Another case is that we do not know the type. It will change the concrete type in the lambda expression. such as this example, the
CastAndCallForTypesWithFloatFallback will do the actual cast tranform and it will try to compare with the list defined in the first parameter and to see wich inner type can match. Since when we call the GetData, it returns the unknown type. The common use case scenarios is to use the input data type to deduct the output type.
In the lambda expression, it usually declares a dispather and then use the Invoke function of the dispatcher to call the worklet, the code in this part follows a similar structure.
Some tips for code standard
Using DataSet::GetField with field name and association instead of GetPoint or GetField when getting a specific array.
Using different device adaptor
There currently is no direct way to query on which device something ran on. One way you can do this is to turn on the logging level to Perf, but that will print out a lot of info that will be difficult to discern.
What I usually do is force a particular device. That way VTK-m will run on that device or else it will raise an error. The easiest way to force a device is to add a
--vtkm-device=openmp command line argument (that gets passed to vtkm::cont::Initialize).

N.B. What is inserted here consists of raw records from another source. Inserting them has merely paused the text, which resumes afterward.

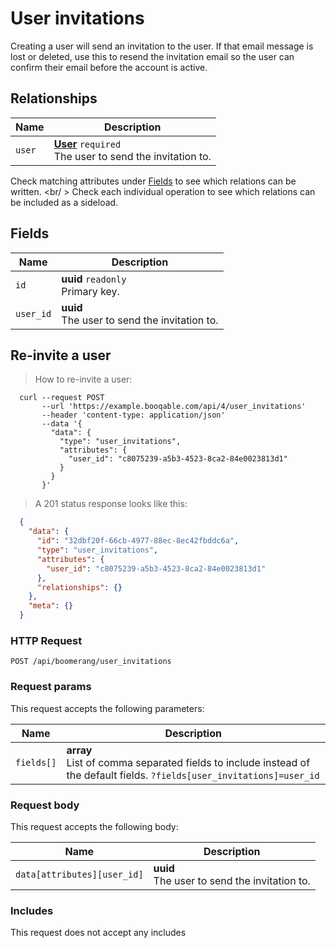 # User invitations

Creating a user will send an invitation to the user.
If that email message is lost or deleted, use this to resend the invitation email
so the user can confirm their email before the account is active.

## Relationships
Name | Description
-- | --
`user` | **[User](#users)** `required`<br>The user to send the invitation to.


Check matching attributes under [Fields](#user-invitations-fields) to see which relations can be written.
<br/ >
Check each individual operation to see which relations can be included as a sideload.
## Fields

 Name | Description
-- | --
`id` | **uuid** `readonly`<br>Primary key.
`user_id` | **uuid** <br>The user to send the invitation to.


## Re-invite a user


> How to re-invite a user:

```shell
  curl --request POST
       --url 'https://example.booqable.com/api/4/user_invitations'
       --header 'content-type: application/json'
       --data '{
         "data": {
           "type": "user_invitations",
           "attributes": {
             "user_id": "c8075239-a5b3-4523-8ca2-84e0023813d1"
           }
         }
       }'
```

> A 201 status response looks like this:

```json
  {
    "data": {
      "id": "32dbf20f-66cb-4977-88ec-8ec42fbddc6a",
      "type": "user_invitations",
      "attributes": {
        "user_id": "c8075239-a5b3-4523-8ca2-84e0023813d1"
      },
      "relationships": {}
    },
    "meta": {}
  }
```

### HTTP Request

`POST /api/boomerang/user_invitations`

### Request params

This request accepts the following parameters:

Name | Description
-- | --
`fields[]` | **array** <br>List of comma separated fields to include instead of the default fields. `?fields[user_invitations]=user_id`


### Request body

This request accepts the following body:

Name | Description
-- | --
`data[attributes][user_id]` | **uuid** <br>The user to send the invitation to.


### Includes

This request does not accept any includes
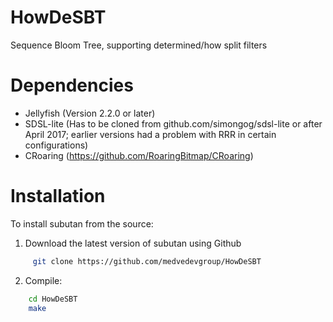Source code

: # HowDeSBT
Sequence Bloom Tree, supporting determined/how split filters

# Dependencies

* Jellyfish (Version 2.2.0 or later)
* SDSL-lite (Has to be cloned from github.com/simongog/sdsl-lite or after
April 2017; earlier versions had a problem with RRR in certain configurations)
* CRoaring (https://github.com/RoaringBitmap/CRoaring)

# Installation

To install subutan from the source:  
1. Download the latest version of subutan using Github  
```bash  
     git clone https://github.com/medvedevgroup/HowDeSBT  
```  
2. Compile:  
```bash  
    cd HowDeSBT  
    make  
```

Alternately, you can use ScopedRuntimeDeviceTracker to force a particular device (https://docs-m.vtk.org/latest/structvtkm_1_1cont_1_1ScopedRuntimeDeviceTracker.html).
Essentially, the vtkm is just a library for other dedicated service. Its location is a service which can be integrated into other service such as paraview.
Another way is just try to use the ForceDevice to set the backend as the expected one, such as this (https://github.com/Kitware/VTK-m/blob/master/examples/multi_backend/MultiDeviceGradient.cxx#L60)
This is a example to use the initialization in vtkm
Pay attention, if we set the backend as the openmp, and use the mpirun to run the program, the default case is that there will be one core in the program even for local env, this is a good we to bind multiple physical cores to one process/task
mpirun -np ncores --bind-to none -x OMP_NUM_THREADS=nthreads ./program
The poor performance of the debug mode
When we set the vtk as debug mode, it might decrease the performance since it will add extra assertion operations for arrayhandle, check this place (https://github.com/Kitware/VTK-m/blob/master/CMakeLists.txt#L137) to get more details.
Here we can see that the performance can increase a lot if we do not use extra VTKM assert
Set the log level and the backend
These configurations are recomended to be set in the initilization function of the vtkm call. There are other operations to set the backend and the log levels, such as the ForceDevice function.